Among the entries, which lines carry the string "create"? Copy every one.

START Data in this exercise

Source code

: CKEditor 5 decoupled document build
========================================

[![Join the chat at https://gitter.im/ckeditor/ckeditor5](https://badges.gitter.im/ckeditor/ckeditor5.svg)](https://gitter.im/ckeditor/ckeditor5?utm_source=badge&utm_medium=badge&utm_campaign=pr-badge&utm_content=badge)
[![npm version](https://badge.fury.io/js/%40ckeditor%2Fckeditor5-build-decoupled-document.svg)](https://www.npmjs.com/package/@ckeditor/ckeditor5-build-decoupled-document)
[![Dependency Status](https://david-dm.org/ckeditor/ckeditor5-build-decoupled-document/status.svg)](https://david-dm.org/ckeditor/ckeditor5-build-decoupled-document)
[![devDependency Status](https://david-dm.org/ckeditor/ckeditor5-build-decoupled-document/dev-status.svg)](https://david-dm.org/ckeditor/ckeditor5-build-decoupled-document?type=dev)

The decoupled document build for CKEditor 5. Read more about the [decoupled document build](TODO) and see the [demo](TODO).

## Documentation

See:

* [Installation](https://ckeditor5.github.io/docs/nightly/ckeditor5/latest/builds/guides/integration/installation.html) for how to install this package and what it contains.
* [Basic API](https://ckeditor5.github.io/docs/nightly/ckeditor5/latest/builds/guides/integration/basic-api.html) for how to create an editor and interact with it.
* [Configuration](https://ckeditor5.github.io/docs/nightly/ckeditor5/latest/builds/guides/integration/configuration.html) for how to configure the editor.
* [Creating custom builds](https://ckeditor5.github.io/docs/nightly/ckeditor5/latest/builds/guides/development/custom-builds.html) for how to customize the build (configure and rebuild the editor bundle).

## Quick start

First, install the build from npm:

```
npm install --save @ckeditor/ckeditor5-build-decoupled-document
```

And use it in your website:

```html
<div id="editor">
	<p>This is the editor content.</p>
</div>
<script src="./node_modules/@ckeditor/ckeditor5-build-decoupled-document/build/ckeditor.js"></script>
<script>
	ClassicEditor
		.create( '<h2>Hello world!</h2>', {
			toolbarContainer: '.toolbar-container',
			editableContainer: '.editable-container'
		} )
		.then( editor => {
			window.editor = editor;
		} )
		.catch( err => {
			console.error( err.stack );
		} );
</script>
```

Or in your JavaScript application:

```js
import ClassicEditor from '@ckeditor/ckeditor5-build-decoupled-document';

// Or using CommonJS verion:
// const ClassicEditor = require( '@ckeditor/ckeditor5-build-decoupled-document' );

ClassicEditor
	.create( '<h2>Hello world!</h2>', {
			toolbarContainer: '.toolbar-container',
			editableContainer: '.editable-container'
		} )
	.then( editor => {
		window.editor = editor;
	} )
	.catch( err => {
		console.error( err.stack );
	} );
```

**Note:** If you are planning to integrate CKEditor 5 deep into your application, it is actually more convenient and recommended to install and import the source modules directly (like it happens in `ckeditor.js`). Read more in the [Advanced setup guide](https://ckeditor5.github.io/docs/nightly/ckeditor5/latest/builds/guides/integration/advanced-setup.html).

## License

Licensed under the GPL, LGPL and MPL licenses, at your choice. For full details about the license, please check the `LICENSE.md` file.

END Data in this exercise

The answer >>
* [Basic API](https://ckeditor5.github.io/docs/nightly/ckeditor5/latest/builds/guides/integration/basic-api.html) for how to create an editor and interact with it.
		.create( '<h2>Hello world!</h2>', {
	.create( '<h2>Hello world!</h2>', {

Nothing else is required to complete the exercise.